* _Brief_: Which lines of the entries contain the string "provider"? Copy each of them.

* _Data shown_:
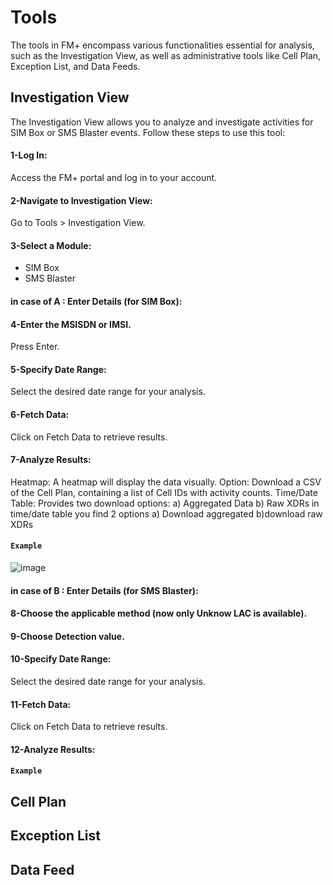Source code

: # Tools
The tools in FM+ encompass various functionalities essential for analysis, such as the Investigation View, as well as administrative tools like Cell Plan, Exception List, and Data Feeds.

## Investigation View

The Investigation View allows you to analyze and investigate activities for SIM Box or SMS Blaster events. Follow these steps to use this tool:

#### 1-Log In:
Access the FM+ portal and log in to your account.

#### 2-Navigate to Investigation View:
Go to Tools > Investigation View.

#### 3-Select a Module:

+ SIM Box
+ SMS Blaster
#### in case of A : Enter Details (for SIM Box):

#### 4-Enter the MSISDN or IMSI.
Press Enter.
#### 5-Specify Date Range:
Select the desired date range for your analysis.

#### 6-Fetch Data:
Click on Fetch Data to retrieve results.

#### 7-Analyze Results:

Heatmap: A heatmap will display the data visually.
Option: Download a CSV of the Cell Plan, containing a list of Cell IDs with activity counts.
Time/Date Table: Provides two download options:
a) Aggregated Data
b) Raw XDRs
in time/date table you find 2 options a) Download aggregated b)download raw XDRs
#### **`Example`**
![image](https://github.com/user-attachments/assets/34f83e93-acd4-4174-a459-8ba7c3c7e207)

#### in case of B : Enter Details (for SMS Blaster):

#### 8-Choose the applicable method (now only Unknow LAC is available).

#### 9-Choose Detection value.

#### 10-Specify Date Range:
Select the desired date range for your analysis.

#### 11-Fetch Data:
Click on Fetch Data to retrieve results.

#### 12-Analyze Results:


#### **`Example`**



## Cell Plan

## Exception List


## Data Feed


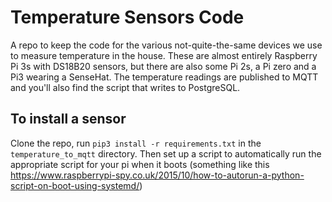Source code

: # Temperature Sensors Code

A repo to keep the code for the various not-quite-the-same devices we use to measure temperature in the house.  These are almost entirely Raspberry Pi 3s with DS18B20 sensors, but there are also some Pi 2s, a Pi zero and a Pi3 wearing a SenseHat.  The temperature readings are published to MQTT and you'll also find the script that writes to PostgreSQL.

## To install a sensor

Clone the repo, run `pip3 install -r requirements.txt` in the `temperature_to_mqtt` directory.  Then set up a script to automatically run the appropriate script for your pi when it boots (something like this https://www.raspberrypi-spy.co.uk/2015/10/how-to-autorun-a-python-script-on-boot-using-systemd/)


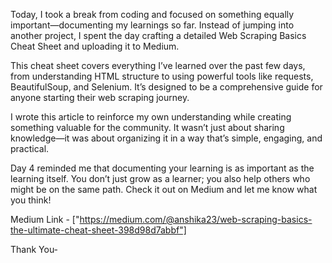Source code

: Today, I took a break from coding and focused on something equally important—documenting my learnings so far. Instead of jumping into another project, I spent the day crafting a detailed Web Scraping Basics Cheat Sheet and uploading it to Medium.

This cheat sheet covers everything I’ve learned over the past few days, from understanding HTML structure to using powerful tools like requests, BeautifulSoup, and Selenium. It’s designed to be a comprehensive guide for anyone starting their web scraping journey.

I wrote this article to reinforce my own understanding while creating something valuable for the community. It wasn’t just about sharing knowledge—it was about organizing it in a way that’s simple, engaging, and practical.

Day 4 reminded me that documenting your learning is as important as the learning itself. You don’t just grow as a learner; you also help others who might be on the same path. Check it out on Medium and let me know what you think!

Medium Link - ["https://medium.com/@anshika23/web-scraping-basics-the-ultimate-cheat-sheet-398d98d7abbf"]


Thank You-
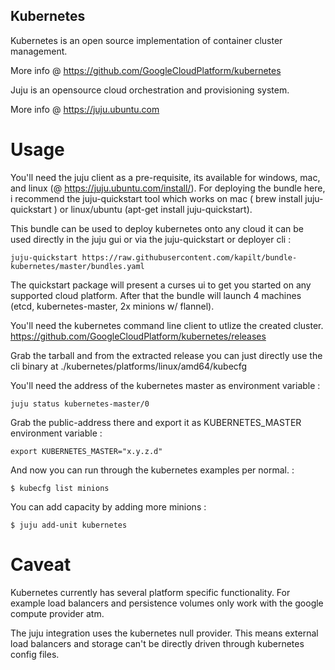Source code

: Kubernetes
----------

Kubernetes is an open source implementation of container cluster management.

More info @ https://github.com/GoogleCloudPlatform/kubernetes

Juju is an opensource cloud orchestration and provisioning system. 

More info @ https://juju.ubuntu.com

Usage
=====

You'll need the juju client as a pre-requisite, its available for windows, mac, and linux (@ https://juju.ubuntu.com/install/). For deploying the bundle here, i recommend the juju-quickstart tool
which works on mac ( brew install juju-quickstart ) or linux/ubuntu (apt-get install juju-quickstart).

This bundle can be used to deploy kubernetes onto any cloud it can be used 
directly in the juju gui or via the juju-quickstart or deployer cli :

    juju-quickstart https://raw.githubusercontent.com/kapilt/bundle-kubernetes/master/bundles.yaml

The quickstart package will present a curses ui to get you started on any
supported cloud platform. After that the bundle will launch 4 machines (etcd, kubernetes-master, 2x minions w/ flannel).

You'll need the kubernetes command line client to utlize the created cluster.
https://github.com/GoogleCloudPlatform/kubernetes/releases

Grab the tarball and from the extracted release you can just directly use the 
cli binary at ./kubernetes/platforms/linux/amd64/kubecfg

You'll need the address of the kubernetes master as environment variable :

    juju status kubernetes-master/0

Grab the public-address there and export it as KUBERNETES_MASTER environment
variable :
  
    export KUBERNETES_MASTER="x.y.z.d"

And now you can run through the kubernetes examples per normal. :

    $ kubecfg list minions

You can add capacity by adding more minions :

    $ juju add-unit kubernetes

Caveat
======

Kubernetes currently has several platform specific functionality. For example
load balancers and persistence volumes only work with the google compute 
provider atm. 

The juju integration uses the kubernetes null provider. This means external
load balancers and storage can't be directly driven through kubernetes config
files.




 





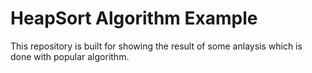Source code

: # HeapSort Algorithm Example
This repository is built for showing the result of some anlaysis which is done with popular algorithm.

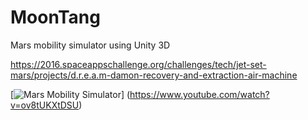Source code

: # MoonTang
Mars mobility simulator using Unity 3D




https://2016.spaceappschallenge.org/challenges/tech/jet-set-mars/projects/d.r.e.a.m-damon-recovery-and-extraction-air-machine


[![Mars Mobility Simulator](https://s3.amazonaws.com/files.open.nasa.gov/spaceapps/media/829faa79-30a0-4db9-bf91-20370a82d90c.png)]
(https://www.youtube.com/watch?v=ov8tUKXtDSU)
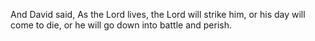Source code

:And David said, As the Lord lives, the Lord will strike him, or his day will come to die, or he will go down into battle and perish.
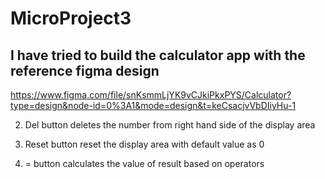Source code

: # MicroProject3
## I have tried to build the calculator app with the reference figma design
https://www.figma.com/file/snKsmmLjYK9vCJkiPkxPYS/Calculator?type=design&node-id=0%3A1&mode=design&t=keCsacjvVbDIiyHu-1

2. Del button deletes the number from right hand side of the display area

3. Reset button reset the display area with default value as 0

4. = button calculates the value of result based on operators

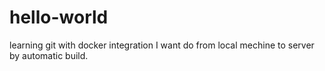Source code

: # hello-world
learning git with docker integration 
I want do from local mechine to server by automatic build.
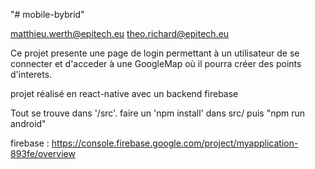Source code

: "# mobile-bybrid"

matthieu.werth@epitech.eu
theo.richard@epitech.eu

Ce projet presente une page de login permettant à un utilisateur de se connecter et d'acceder à une GoogleMap où il pourra créer des points d'interets.

projet réalisé en react-native avec un backend firebase

Tout se trouve dans '/src'.
faire un 'npm install' dans src/ puis "npm run android"

firebase : https://console.firebase.google.com/project/myapplication-893fe/overview
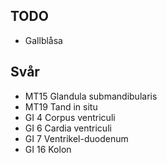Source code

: ## TODO
- Gallblåsa
## Svår
- MT15 Glandula submandibularis
- MT19 Tand in situ
- GI 4 Corpus ventriculi
- GI 6 Cardia ventriculi
- GI 7 Ventrikel-duodenum
- GI 16 Kolon
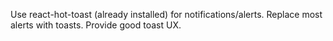 Use react-hot-toast (already installed) for notifications/alerts. 
Replace most alerts with toasts. 
Provide good toast UX.


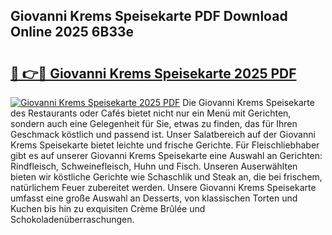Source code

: ## Giovanni Krems Speisekarte PDF Download Online 2025 6B33e

# <h2><a href="http://gca2pjf.nevu.top/?p=Giovanni+Krems+Speisekarte">🔗 👉🔴 Giovanni Krems Speisekarte 2025 PDF</a></h2>

[![Giovanni Krems Speisekarte 2025 PDF](https://i.imgur.com/dBaPXMq.png)](http://gca2pjf.nevu.top/?p=Giovanni+Krems+Speisekarte)
Die Giovanni Krems Speisekarte des Restaurants oder Cafés bietet nicht nur ein Menü mit Gerichten, sondern auch eine Gelegenheit für Sie, etwas zu finden, das für Ihren Geschmack köstlich und passend ist. Unser Salatbereich auf der Giovanni Krems Speisekarte bietet leichte und frische Gerichte. Für Fleischliebhaber gibt es auf unserer Giovanni Krems Speisekarte eine Auswahl an Gerichten: Rindfleisch, Schweinefleisch, Huhn und Fisch. Unseren Auserwählten bieten wir köstliche Gerichte wie Schaschlik und Steak an, die bei frischem, natürlichem Feuer zubereitet werden. Unsere Giovanni Krems Speisekarte umfasst eine große Auswahl an Desserts, von klassischen Torten und Kuchen bis hin zu exquisiten Crème Brûlée und Schokoladenüberraschungen.
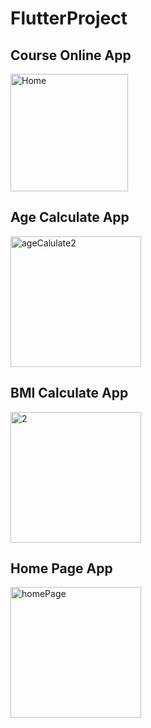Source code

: # FlutterProject
## Course Online App
<img width="188" alt="Home" src="https://user-images.githubusercontent.com/106633888/188304626-dbe51609-ed73-4531-8b0e-7bced8d9c41a.PNG">

## Age Calculate App
<img width="209" alt="ageCalulate2" src="https://user-images.githubusercontent.com/106633888/188304659-50c88dfd-cd74-43fe-89a6-580def4b0642.PNG">

## BMI Calculate App
<img width="209" alt="2" src="https://user-images.githubusercontent.com/106633888/190257737-441c0795-20f1-462e-a222-f31838e74079.PNG">


## Home Page App
<img width="209" alt="homePage" src="https://user-images.githubusercontent.com/106633888/188304677-5a4a2a52-f5c9-49ba-8534-3ebae343f6be.PNG">


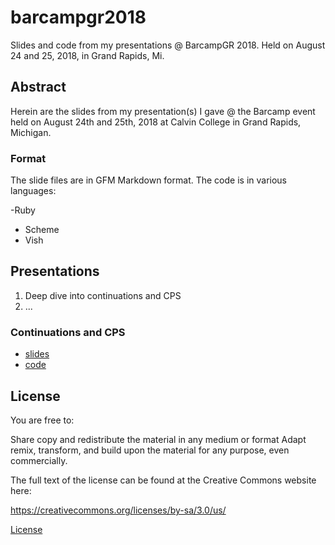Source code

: # barcampgr2018
Slides and code from my presentations @ BarcampGR 2018. Held on August 24 and 25, 2018, in Grand Rapids, Mi.

## Abstract

Herein are the slides from my presentation(s) I gave @ the Barcamp event
held on August 24th and 25th, 2018 at Calvin College in Grand Rapids, Michigan.

### Format

The slide files are in GFM Markdown format.
The code is in various languages:

-Ruby
- Scheme
- Vish


## Presentations


1. Deep dive into continuations and CPS
2. ...

### Continuations  and CPS

- [slides](continuations/talk.md)
- [code](continuations)








## License

You are free to:

Share  copy and redistribute the material in any medium or format
Adapt  remix, transform, and build upon the material
for any purpose, even commercially.


The full text of the license can be found at the Creative Commons website here:

https://creativecommons.org/licenses/by-sa/3.0/us/

[License](License.txt)


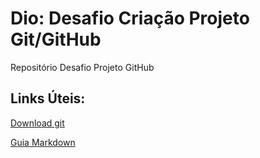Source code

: # Dio: Desafio Criação Projeto Git/GitHub
Repositório Desafio Projeto GitHub

## Links Úteis:
[Download git](https://git-scm.com/download/win)

[Guia Markdown](https://www.markdownguide.org/)
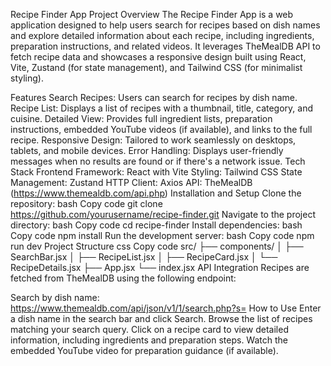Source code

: Recipe Finder App
Project Overview
The Recipe Finder App is a web application designed to help users search for recipes based on dish names and explore detailed information about each recipe, including ingredients, preparation instructions, and related videos. It leverages TheMealDB API to fetch recipe data and showcases a responsive design built using React, Vite, Zustand (for state management), and Tailwind CSS (for minimalist styling).

Features
Search Recipes: Users can search for recipes by dish name.
Recipe List: Displays a list of recipes with a thumbnail, title, category, and cuisine.
Detailed View: Provides full ingredient lists, preparation instructions, embedded YouTube videos (if available), and links to the full recipe.
Responsive Design: Tailored to work seamlessly on desktops, tablets, and mobile devices.
Error Handling: Displays user-friendly messages when no results are found or if there's a network issue.
Tech Stack
Frontend Framework: React with Vite
Styling: Tailwind CSS
State Management: Zustand
HTTP Client: Axios
API: TheMealDB (https://www.themealdb.com/api.php)
Installation and Setup
Clone the repository:
bash
Copy code
git clone https://github.com/yourusername/recipe-finder.git
Navigate to the project directory:
bash
Copy code
cd recipe-finder
Install dependencies:
bash
Copy code
npm install
Run the development server:
bash
Copy code
npm run dev
Project Structure
css
Copy code
src/
├── components/
│   ├── SearchBar.jsx
│   ├── RecipeList.jsx
│   ├── RecipeCard.jsx
│   └── RecipeDetails.jsx
├── App.jsx
└── index.jsx
API Integration
Recipes are fetched from TheMealDB using the following endpoint:

Search by dish name: https://www.themealdb.com/api/json/v1/1/search.php?s=
How to Use
Enter a dish name in the search bar and click Search.
Browse the list of recipes matching your search query.
Click on a recipe card to view detailed information, including ingredients and preparation steps.
Watch the embedded YouTube video for preparation guidance (if available).
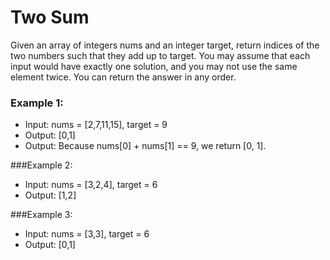 # Two Sum
Given an array of integers nums and an integer target, return indices of the two numbers such that they add up to target.
You may assume that each input would have exactly one solution, and you may not use the same element twice.
You can return the answer in any order.


### Example 1:
* Input: nums = [2,7,11,15], target = 9
* Output: [0,1]
* Output: Because nums[0] + nums[1] == 9, we return [0, 1].

###Example 2:
* Input: nums = [3,2,4], target = 6
* Output: [1,2]

###Example 3:
* Input: nums = [3,3], target = 6
* Output: [0,1]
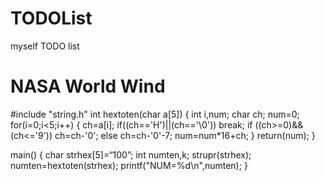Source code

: # TODOList

myself TODO list
# NASA World Wind

#include "string.h"
int hextoten(char a[5])
{
int i,num;
 char ch;
 num=0;
 for(i=0;i<5;i++)
 {
ch=a[i];
 if((ch=='H')||(ch=='\0'))
   break;
 if ((ch>=0)&&(ch<='9'))
    ch=ch-'0';
 else
 ch=ch-'0'-7;
 num=num*16+ch;
 }
 return(num);
}

main()
{
char strhex[5]=“100”;
 int numten,k;
 strupr(strhex);
 numten=hextoten(strhex);
 printf("NUM=%d\n",numten);
}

* _Exercise response_:
provider atm. 
The juju integration uses the kubernetes null provider. This means external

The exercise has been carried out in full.